The IKK alpha-dependent non-canonical pathway of NF-kappa B activation is constitutively active and modulates progression-related functions in a subset of human melanomas

Abstract

Owing to activation of several resistance-mediating pathways including NF-kappa B signaling, metastasized melanoma is almost universally resistant against chemotherapy. Given that blocking of NF-kappa B either by proteasome-, pan-IKK- or selective IKK beta-inhibitors may increase the susceptibility of melanoma cells to chemotherapy, we have assessed the role of the second kinase within the IKK complex, IKK alpha. While expression of IKK alpha and overall activation of NF-kappa B were heterogeneous, the IKK alpha-specific p100/p52 processing was detected in a small subset of melanomas (1/9 primary and 1/12 metastatic melanomas) as well as in 1/8 melanoma cell lines.
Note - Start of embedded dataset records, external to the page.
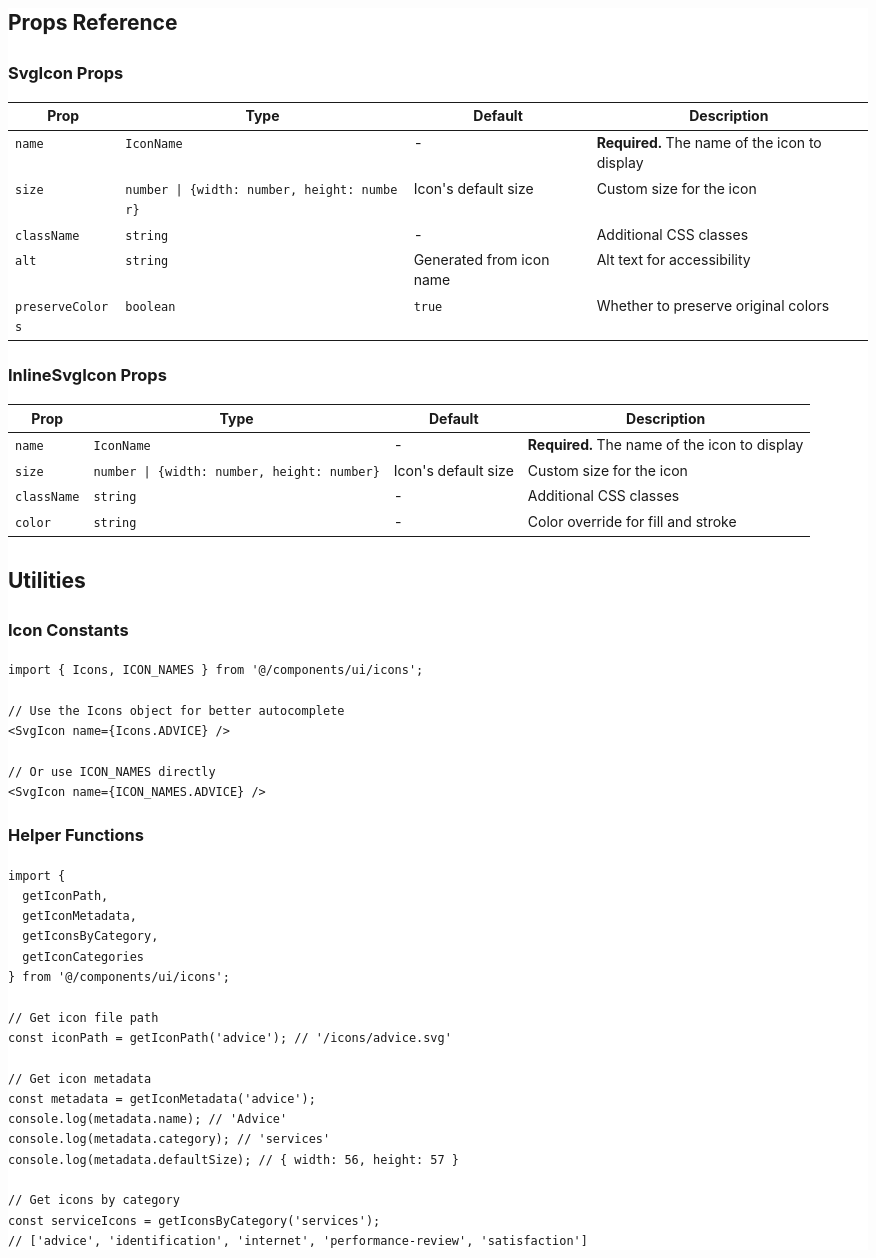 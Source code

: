 ## Props Reference

### SvgIcon Props

| Prop | Type | Default | Description |
|------|------|---------|-------------|
| `name` | `IconName` | - | **Required.** The name of the icon to display |
| `size` | `number \| {width: number, height: number}` | Icon's default size | Custom size for the icon |
| `className` | `string` | - | Additional CSS classes |
| `alt` | `string` | Generated from icon name | Alt text for accessibility |
| `preserveColors` | `boolean` | `true` | Whether to preserve original colors |

### InlineSvgIcon Props

| Prop | Type | Default | Description |
|------|------|---------|-------------|
| `name` | `IconName` | - | **Required.** The name of the icon to display |
| `size` | `number \| {width: number, height: number}` | Icon's default size | Custom size for the icon |
| `className` | `string` | - | Additional CSS classes |
| `color` | `string` | - | Color override for fill and stroke |

## Utilities

### Icon Constants

```tsx
import { Icons, ICON_NAMES } from '@/components/ui/icons';

// Use the Icons object for better autocomplete
<SvgIcon name={Icons.ADVICE} />

// Or use ICON_NAMES directly
<SvgIcon name={ICON_NAMES.ADVICE} />
```

### Helper Functions

```tsx
import { 
  getIconPath, 
  getIconMetadata, 
  getIconsByCategory, 
  getIconCategories 
} from '@/components/ui/icons';

// Get icon file path
const iconPath = getIconPath('advice'); // '/icons/advice.svg'

// Get icon metadata
const metadata = getIconMetadata('advice');
console.log(metadata.name); // 'Advice'
console.log(metadata.category); // 'services'
console.log(metadata.defaultSize); // { width: 56, height: 57 }

// Get icons by category
const serviceIcons = getIconsByCategory('services');
// ['advice', 'identification', 'internet', 'performance-review', 'satisfaction']
```
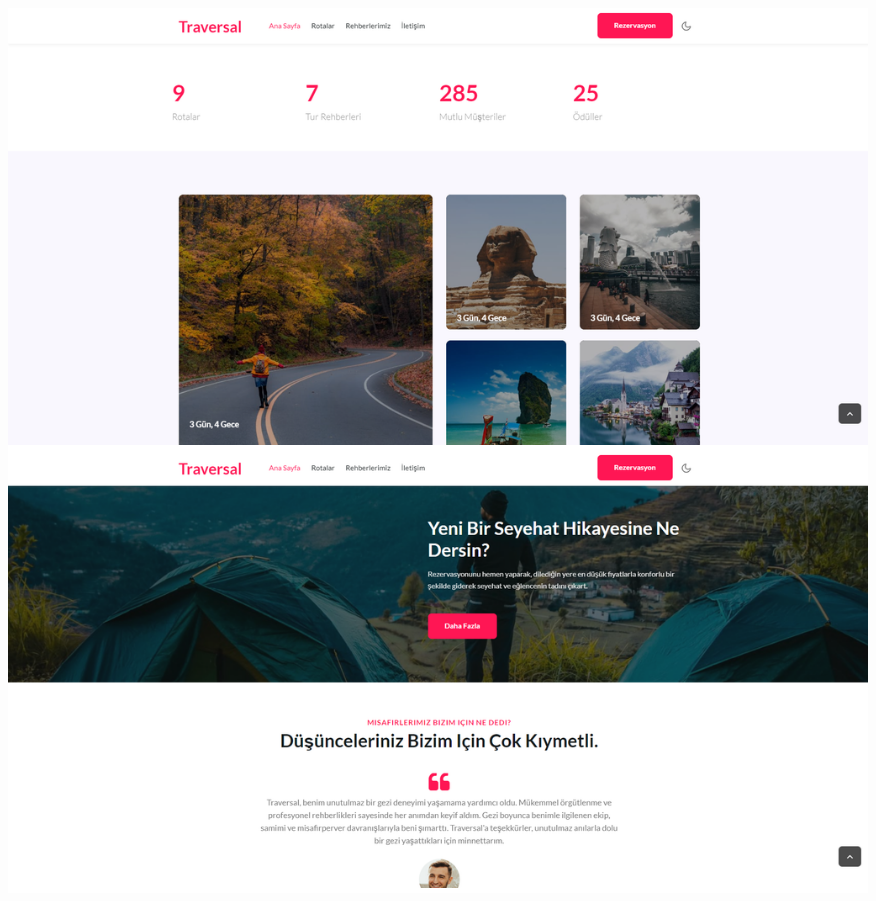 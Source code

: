 <img width="1141" alt="image" src="https://github.com/dostundegil/Traversal.PresentationLayer/blob/master/Traversal.PresentationLayer/wwwroot/screenshots/ui/4.png">
<img width="1141" alt="image" src="https://github.com/dostundegil/Traversal.PresentationLayer/blob/master/Traversal.PresentationLayer/wwwroot/screenshots/ui/5.png"> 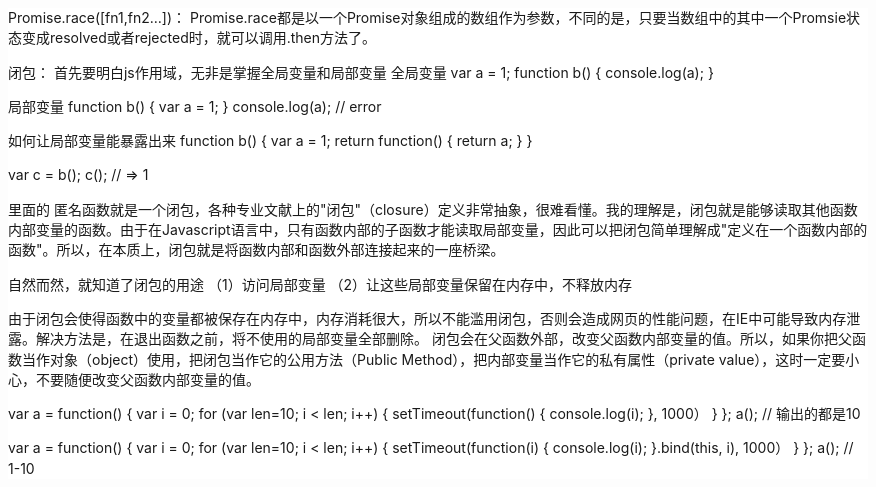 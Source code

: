 Promise.race([fn1,fn2…])：
Promise.race都是以一个Promise对象组成的数组作为参数，不同的是，只要当数组中的其中一个Promsie状态变成resolved或者rejected时，就可以调用.then方法了。

闭包：
首先要明白js作用域，无非是掌握全局变量和局部变量
全局变量
var a = 1;
function b()  {
	console.log(a);
}

局部变量
function  b() {
	var a = 1;
} 
console.log(a); // error

如何让局部变量能暴露出来
function b() {
	var a = 1;
	return function() {
		return a;
	}
}

var c = b();
c(); // => 1

里面的 匿名函数就是一个闭包，各种专业文献上的"闭包"（closure）定义非常抽象，很难看懂。我的理解是，闭包就是能够读取其他函数内部变量的函数。由于在Javascript语言中，只有函数内部的子函数才能读取局部变量，因此可以把闭包简单理解成"定义在一个函数内部的函数"。所以，在本质上，闭包就是将函数内部和函数外部连接起来的一座桥梁。

自然而然，就知道了闭包的用途
（1）访问局部变量
（2）让这些局部变量保留在内存中，不释放内存

由于闭包会使得函数中的变量都被保存在内存中，内存消耗很大，所以不能滥用闭包，否则会造成网页的性能问题，在IE中可能导致内存泄露。解决方法是，在退出函数之前，将不使用的局部变量全部删除。
闭包会在父函数外部，改变父函数内部变量的值。所以，如果你把父函数当作对象（object）使用，把闭包当作它的公用方法（Public Method），把内部变量当作它的私有属性（private value），这时一定要小心，不要随便改变父函数内部变量的值。

var a = function() {
  var i = 0;
  for (var len=10;  i < len;  i++) {
    setTimeout(function() {
      console.log(i);
    }, 1000）
  }
};
a(); // 输出的都是10

var a = function() {
  var i = 0;
  for (var len=10;  i < len;  i++) {
    setTimeout(function(i) {
      console.log(i);
    }.bind(this, i), 1000）
  }
};
a(); // 1-10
Down-modulation of IKK alpha by siRNA resulted in diminution of doxorubicin-induced NF-kappa B activation, constitutive and TNF alpha-stimulated expression of CXCL8 and ICAM-1, and cell migration. In contrast, overexpression of IKK alpha in melanoma cells did not significantly affect progression-related functions. Thus, IKK alpha may be a worthwhile target only in selected individualized therapies but not in general melanoma therapy.